**PROBLEM DETAILS:**
Check each line of the material, and show the ones that include the word "mathbf".

**MATERIAL SHOWN:**
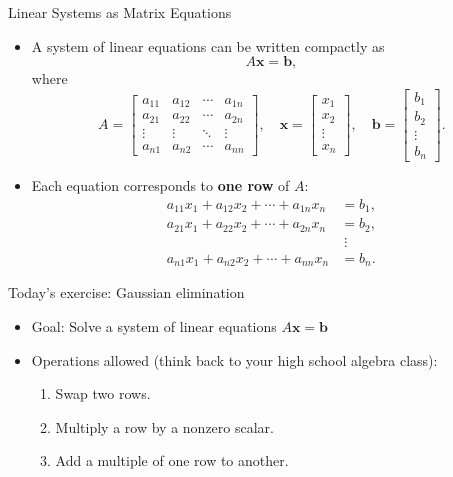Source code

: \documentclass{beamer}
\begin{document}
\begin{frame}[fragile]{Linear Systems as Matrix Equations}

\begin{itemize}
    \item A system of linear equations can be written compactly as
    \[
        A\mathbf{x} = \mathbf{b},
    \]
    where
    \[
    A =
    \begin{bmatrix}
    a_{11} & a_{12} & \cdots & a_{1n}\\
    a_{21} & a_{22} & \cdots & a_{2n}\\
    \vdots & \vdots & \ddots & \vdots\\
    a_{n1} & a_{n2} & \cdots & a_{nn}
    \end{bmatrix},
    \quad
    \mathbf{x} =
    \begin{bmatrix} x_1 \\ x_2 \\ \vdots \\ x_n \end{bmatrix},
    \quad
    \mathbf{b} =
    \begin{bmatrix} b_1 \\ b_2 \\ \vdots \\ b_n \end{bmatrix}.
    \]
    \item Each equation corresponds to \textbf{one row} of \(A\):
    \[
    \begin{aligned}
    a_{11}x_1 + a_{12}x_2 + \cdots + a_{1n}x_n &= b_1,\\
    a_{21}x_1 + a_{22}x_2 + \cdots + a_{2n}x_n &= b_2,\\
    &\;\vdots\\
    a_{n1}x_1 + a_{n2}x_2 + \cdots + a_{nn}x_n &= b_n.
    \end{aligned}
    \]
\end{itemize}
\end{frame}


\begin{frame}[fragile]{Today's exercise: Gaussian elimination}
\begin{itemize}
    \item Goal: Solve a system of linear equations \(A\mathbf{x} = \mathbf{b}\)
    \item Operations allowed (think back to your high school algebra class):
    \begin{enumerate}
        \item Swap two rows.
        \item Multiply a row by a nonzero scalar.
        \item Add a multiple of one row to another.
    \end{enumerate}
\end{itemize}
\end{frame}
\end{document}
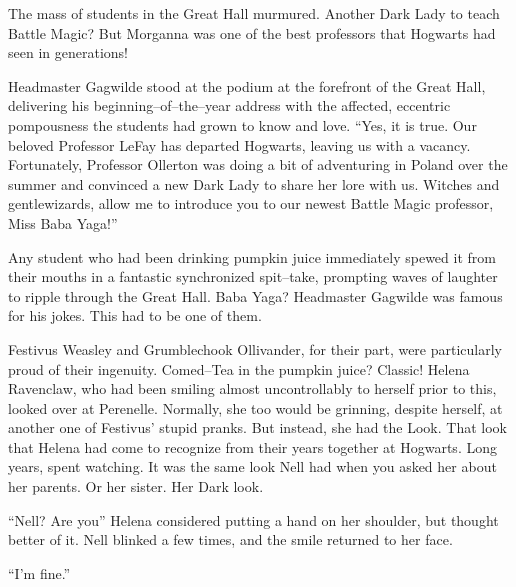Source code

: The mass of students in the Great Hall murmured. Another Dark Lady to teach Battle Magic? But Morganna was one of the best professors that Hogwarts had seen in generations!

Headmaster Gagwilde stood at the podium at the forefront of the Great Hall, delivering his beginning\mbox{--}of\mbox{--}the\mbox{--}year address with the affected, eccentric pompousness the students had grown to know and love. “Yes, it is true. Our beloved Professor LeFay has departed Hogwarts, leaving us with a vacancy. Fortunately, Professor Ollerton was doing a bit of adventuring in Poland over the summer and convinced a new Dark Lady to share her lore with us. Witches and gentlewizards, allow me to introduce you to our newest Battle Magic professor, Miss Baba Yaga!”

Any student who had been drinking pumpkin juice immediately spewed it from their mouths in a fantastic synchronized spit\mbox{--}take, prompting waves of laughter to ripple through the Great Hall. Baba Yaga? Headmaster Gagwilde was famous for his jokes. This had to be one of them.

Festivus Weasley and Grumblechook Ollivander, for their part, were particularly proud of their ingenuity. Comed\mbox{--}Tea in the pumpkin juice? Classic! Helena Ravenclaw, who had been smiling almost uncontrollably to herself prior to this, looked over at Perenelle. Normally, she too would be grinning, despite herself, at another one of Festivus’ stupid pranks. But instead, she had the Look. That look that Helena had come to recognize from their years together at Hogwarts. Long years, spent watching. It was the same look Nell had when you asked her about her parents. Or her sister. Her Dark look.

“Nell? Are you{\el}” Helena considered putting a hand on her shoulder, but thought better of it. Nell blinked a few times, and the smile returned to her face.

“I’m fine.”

**PROBLEM SOLUTION:**
        A\mathbf{x} = \mathbf{b},
    \mathbf{x} =
    \mathbf{b} =
    \item Goal: Solve a system of linear equations \(A\mathbf{x} = \mathbf{b}\)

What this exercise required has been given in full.